+++ Supplied material
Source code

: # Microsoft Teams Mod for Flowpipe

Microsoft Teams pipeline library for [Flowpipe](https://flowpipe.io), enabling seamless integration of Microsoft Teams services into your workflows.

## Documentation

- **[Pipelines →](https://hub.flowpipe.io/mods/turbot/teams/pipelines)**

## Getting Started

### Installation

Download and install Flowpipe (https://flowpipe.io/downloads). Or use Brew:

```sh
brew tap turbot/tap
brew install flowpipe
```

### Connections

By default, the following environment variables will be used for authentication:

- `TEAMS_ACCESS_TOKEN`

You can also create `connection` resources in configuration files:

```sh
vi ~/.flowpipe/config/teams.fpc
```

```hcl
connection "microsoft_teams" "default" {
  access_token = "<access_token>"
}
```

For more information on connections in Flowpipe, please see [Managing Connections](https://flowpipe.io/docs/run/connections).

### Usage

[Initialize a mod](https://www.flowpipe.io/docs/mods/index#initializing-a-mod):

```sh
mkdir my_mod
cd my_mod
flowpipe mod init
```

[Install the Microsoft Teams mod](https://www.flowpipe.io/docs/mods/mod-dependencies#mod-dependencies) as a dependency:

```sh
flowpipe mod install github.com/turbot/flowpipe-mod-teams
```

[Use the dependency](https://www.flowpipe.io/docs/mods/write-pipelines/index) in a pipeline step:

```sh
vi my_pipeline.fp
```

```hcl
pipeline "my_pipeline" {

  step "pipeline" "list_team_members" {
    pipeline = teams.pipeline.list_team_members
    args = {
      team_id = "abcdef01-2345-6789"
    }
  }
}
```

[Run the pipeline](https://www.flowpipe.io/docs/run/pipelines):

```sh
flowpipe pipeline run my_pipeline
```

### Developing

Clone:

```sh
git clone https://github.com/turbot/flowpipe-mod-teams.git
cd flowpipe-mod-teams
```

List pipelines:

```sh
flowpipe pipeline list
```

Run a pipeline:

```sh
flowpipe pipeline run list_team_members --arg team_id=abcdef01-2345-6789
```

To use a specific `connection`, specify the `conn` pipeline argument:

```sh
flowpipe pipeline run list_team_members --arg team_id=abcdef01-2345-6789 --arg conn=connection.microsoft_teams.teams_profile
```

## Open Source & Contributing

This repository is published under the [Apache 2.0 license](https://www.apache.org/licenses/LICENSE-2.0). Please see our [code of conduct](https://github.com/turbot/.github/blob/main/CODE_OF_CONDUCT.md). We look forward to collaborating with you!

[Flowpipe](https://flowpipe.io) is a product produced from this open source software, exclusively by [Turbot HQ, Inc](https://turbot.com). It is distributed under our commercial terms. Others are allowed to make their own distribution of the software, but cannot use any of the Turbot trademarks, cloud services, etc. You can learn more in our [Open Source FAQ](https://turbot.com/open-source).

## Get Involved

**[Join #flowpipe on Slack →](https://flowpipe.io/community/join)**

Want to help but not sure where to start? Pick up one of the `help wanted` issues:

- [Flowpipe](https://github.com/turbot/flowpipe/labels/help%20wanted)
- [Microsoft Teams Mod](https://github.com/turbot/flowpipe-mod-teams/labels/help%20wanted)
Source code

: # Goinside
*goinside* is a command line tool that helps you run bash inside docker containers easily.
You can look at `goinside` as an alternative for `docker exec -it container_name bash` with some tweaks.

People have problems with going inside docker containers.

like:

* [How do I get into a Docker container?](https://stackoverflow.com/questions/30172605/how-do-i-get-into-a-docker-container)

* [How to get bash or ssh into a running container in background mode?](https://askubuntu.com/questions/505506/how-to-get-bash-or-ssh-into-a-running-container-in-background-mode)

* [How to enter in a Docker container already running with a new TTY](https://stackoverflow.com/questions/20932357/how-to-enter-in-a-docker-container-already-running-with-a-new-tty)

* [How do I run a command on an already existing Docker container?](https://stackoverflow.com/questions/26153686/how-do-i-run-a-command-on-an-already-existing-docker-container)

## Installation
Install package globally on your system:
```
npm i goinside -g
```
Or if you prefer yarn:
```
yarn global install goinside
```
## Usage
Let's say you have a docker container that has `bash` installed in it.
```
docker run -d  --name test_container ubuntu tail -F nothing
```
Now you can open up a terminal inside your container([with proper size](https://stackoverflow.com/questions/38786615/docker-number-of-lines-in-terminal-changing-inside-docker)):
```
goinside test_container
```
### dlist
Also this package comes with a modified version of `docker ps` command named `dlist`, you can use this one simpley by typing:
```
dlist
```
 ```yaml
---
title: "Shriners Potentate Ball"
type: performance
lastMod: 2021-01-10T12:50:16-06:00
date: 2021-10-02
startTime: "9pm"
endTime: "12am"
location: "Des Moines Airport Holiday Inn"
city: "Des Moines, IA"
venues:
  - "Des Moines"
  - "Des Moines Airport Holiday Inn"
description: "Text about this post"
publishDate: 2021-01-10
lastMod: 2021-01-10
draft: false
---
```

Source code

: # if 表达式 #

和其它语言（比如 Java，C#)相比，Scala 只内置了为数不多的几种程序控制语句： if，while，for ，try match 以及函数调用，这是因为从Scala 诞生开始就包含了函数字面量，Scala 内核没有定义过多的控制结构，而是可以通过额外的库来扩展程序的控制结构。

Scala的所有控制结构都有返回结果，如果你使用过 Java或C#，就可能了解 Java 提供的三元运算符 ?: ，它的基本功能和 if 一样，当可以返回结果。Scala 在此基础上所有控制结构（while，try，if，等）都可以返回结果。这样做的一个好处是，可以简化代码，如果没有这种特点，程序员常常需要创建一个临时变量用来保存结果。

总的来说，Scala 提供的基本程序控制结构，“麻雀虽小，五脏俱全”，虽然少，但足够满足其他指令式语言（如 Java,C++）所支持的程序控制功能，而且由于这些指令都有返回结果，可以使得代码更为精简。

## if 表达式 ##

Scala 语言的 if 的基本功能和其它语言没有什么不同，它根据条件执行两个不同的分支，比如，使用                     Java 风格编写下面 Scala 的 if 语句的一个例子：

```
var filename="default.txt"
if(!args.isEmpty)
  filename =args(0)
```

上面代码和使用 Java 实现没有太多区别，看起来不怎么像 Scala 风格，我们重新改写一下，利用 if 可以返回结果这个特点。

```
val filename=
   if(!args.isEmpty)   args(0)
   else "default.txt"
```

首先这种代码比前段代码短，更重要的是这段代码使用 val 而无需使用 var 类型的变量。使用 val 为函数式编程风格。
++++++
Every entry must be retyped in full, exactly as given.

Source code

: # Microsoft Teams Mod for Flowpipe

Microsoft Teams pipeline library for [Flowpipe](https://flowpipe.io), enabling seamless integration of Microsoft Teams services into your workflows.

## Documentation

- **[Pipelines →](https://hub.flowpipe.io/mods/turbot/teams/pipelines)**

## Getting Started

### Installation

Download and install Flowpipe (https://flowpipe.io/downloads). Or use Brew:

```sh
brew tap turbot/tap
brew install flowpipe
```

### Connections

By default, the following environment variables will be used for authentication:

- `TEAMS_ACCESS_TOKEN`

You can also create `connection` resources in configuration files:

```sh
vi ~/.flowpipe/config/teams.fpc
```

```hcl
connection "microsoft_teams" "default" {
  access_token = "<access_token>"
}
```

For more information on connections in Flowpipe, please see [Managing Connections](https://flowpipe.io/docs/run/connections).

### Usage

[Initialize a mod](https://www.flowpipe.io/docs/mods/index#initializing-a-mod):

```sh
mkdir my_mod
cd my_mod
flowpipe mod init
```

[Install the Microsoft Teams mod](https://www.flowpipe.io/docs/mods/mod-dependencies#mod-dependencies) as a dependency:

```sh
flowpipe mod install github.com/turbot/flowpipe-mod-teams
```

[Use the dependency](https://www.flowpipe.io/docs/mods/write-pipelines/index) in a pipeline step:

```sh
vi my_pipeline.fp
```

```hcl
pipeline "my_pipeline" {

  step "pipeline" "list_team_members" {
    pipeline = teams.pipeline.list_team_members
    args = {
      team_id = "abcdef01-2345-6789"
    }
  }
}
```

[Run the pipeline](https://www.flowpipe.io/docs/run/pipelines):

```sh
flowpipe pipeline run my_pipeline
```

### Developing

Clone:

```sh
git clone https://github.com/turbot/flowpipe-mod-teams.git
cd flowpipe-mod-teams
```

List pipelines:

```sh
flowpipe pipeline list
```

Run a pipeline:

```sh
flowpipe pipeline run list_team_members --arg team_id=abcdef01-2345-6789
```

To use a specific `connection`, specify the `conn` pipeline argument:

```sh
flowpipe pipeline run list_team_members --arg team_id=abcdef01-2345-6789 --arg conn=connection.microsoft_teams.teams_profile
```

## Open Source & Contributing

This repository is published under the [Apache 2.0 license](https://www.apache.org/licenses/LICENSE-2.0). Please see our [code of conduct](https://github.com/turbot/.github/blob/main/CODE_OF_CONDUCT.md). We look forward to collaborating with you!

[Flowpipe](https://flowpipe.io) is a product produced from this open source software, exclusively by [Turbot HQ, Inc](https://turbot.com). It is distributed under our commercial terms. Others are allowed to make their own distribution of the software, but cannot use any of the Turbot trademarks, cloud services, etc. You can learn more in our [Open Source FAQ](https://turbot.com/open-source).

## Get Involved

**[Join #flowpipe on Slack →](https://flowpipe.io/community/join)**

Want to help but not sure where to start? Pick up one of the `help wanted` issues:

- [Flowpipe](https://github.com/turbot/flowpipe/labels/help%20wanted)
- [Microsoft Teams Mod](https://github.com/turbot/flowpipe-mod-teams/labels/help%20wanted)
Source code

: # Goinside
*goinside* is a command line tool that helps you run bash inside docker containers easily.
You can look at `goinside` as an alternative for `docker exec -it container_name bash` with some tweaks.

People have problems with going inside docker containers.

like:

* [How do I get into a Docker container?](https://stackoverflow.com/questions/30172605/how-do-i-get-into-a-docker-container)

* [How to get bash or ssh into a running container in background mode?](https://askubuntu.com/questions/505506/how-to-get-bash-or-ssh-into-a-running-container-in-background-mode)

* [How to enter in a Docker container already running with a new TTY](https://stackoverflow.com/questions/20932357/how-to-enter-in-a-docker-container-already-running-with-a-new-tty)

* [How do I run a command on an already existing Docker container?](https://stackoverflow.com/questions/26153686/how-do-i-run-a-command-on-an-already-existing-docker-container)

## Installation
Install package globally on your system:
```
npm i goinside -g
```
Or if you prefer yarn:
```
yarn global install goinside
```
## Usage
Let's say you have a docker container that has `bash` installed in it.
```
docker run -d  --name test_container ubuntu tail -F nothing
```
Now you can open up a terminal inside your container([with proper size](https://stackoverflow.com/questions/38786615/docker-number-of-lines-in-terminal-changing-inside-docker)):
```
goinside test_container
```
### dlist
Also this package comes with a modified version of `docker ps` command named `dlist`, you can use this one simpley by typing:
```
dlist
```
 ```yaml
---
title: "Shriners Potentate Ball"
type: performance
lastMod: 2021-01-10T12:50:16-06:00
date: 2021-10-02
startTime: "9pm"
endTime: "12am"
location: "Des Moines Airport Holiday Inn"
city: "Des Moines, IA"
venues:
  - "Des Moines"
  - "Des Moines Airport Holiday Inn"
description: "Text about this post"
publishDate: 2021-01-10
lastMod: 2021-01-10
draft: false
---
```

Source code

: # if 表达式 #

和其它语言（比如 Java，C#)相比，Scala 只内置了为数不多的几种程序控制语句： if，while，for ，try match 以及函数调用，这是因为从Scala 诞生开始就包含了函数字面量，Scala 内核没有定义过多的控制结构，而是可以通过额外的库来扩展程序的控制结构。

Scala的所有控制结构都有返回结果，如果你使用过 Java或C#，就可能了解 Java 提供的三元运算符 ?: ，它的基本功能和 if 一样，当可以返回结果。Scala 在此基础上所有控制结构（while，try，if，等）都可以返回结果。这样做的一个好处是，可以简化代码，如果没有这种特点，程序员常常需要创建一个临时变量用来保存结果。

总的来说，Scala 提供的基本程序控制结构，“麻雀虽小，五脏俱全”，虽然少，但足够满足其他指令式语言（如 Java,C++）所支持的程序控制功能，而且由于这些指令都有返回结果，可以使得代码更为精简。

## if 表达式 ##

Scala 语言的 if 的基本功能和其它语言没有什么不同，它根据条件执行两个不同的分支，比如，使用                     Java 风格编写下面 Scala 的 if 语句的一个例子：

```
var filename="default.txt"
if(!args.isEmpty)
  filename =args(0)
```

上面代码和使用 Java 实现没有太多区别，看起来不怎么像 Scala 风格，我们重新改写一下，利用 if 可以返回结果这个特点。

```
val filename=
   if(!args.isEmpty)   args(0)
   else "default.txt"
```

首先这种代码比前段代码短，更重要的是这段代码使用 val 而无需使用 var 类型的变量。使用 val 为函数式编程风格。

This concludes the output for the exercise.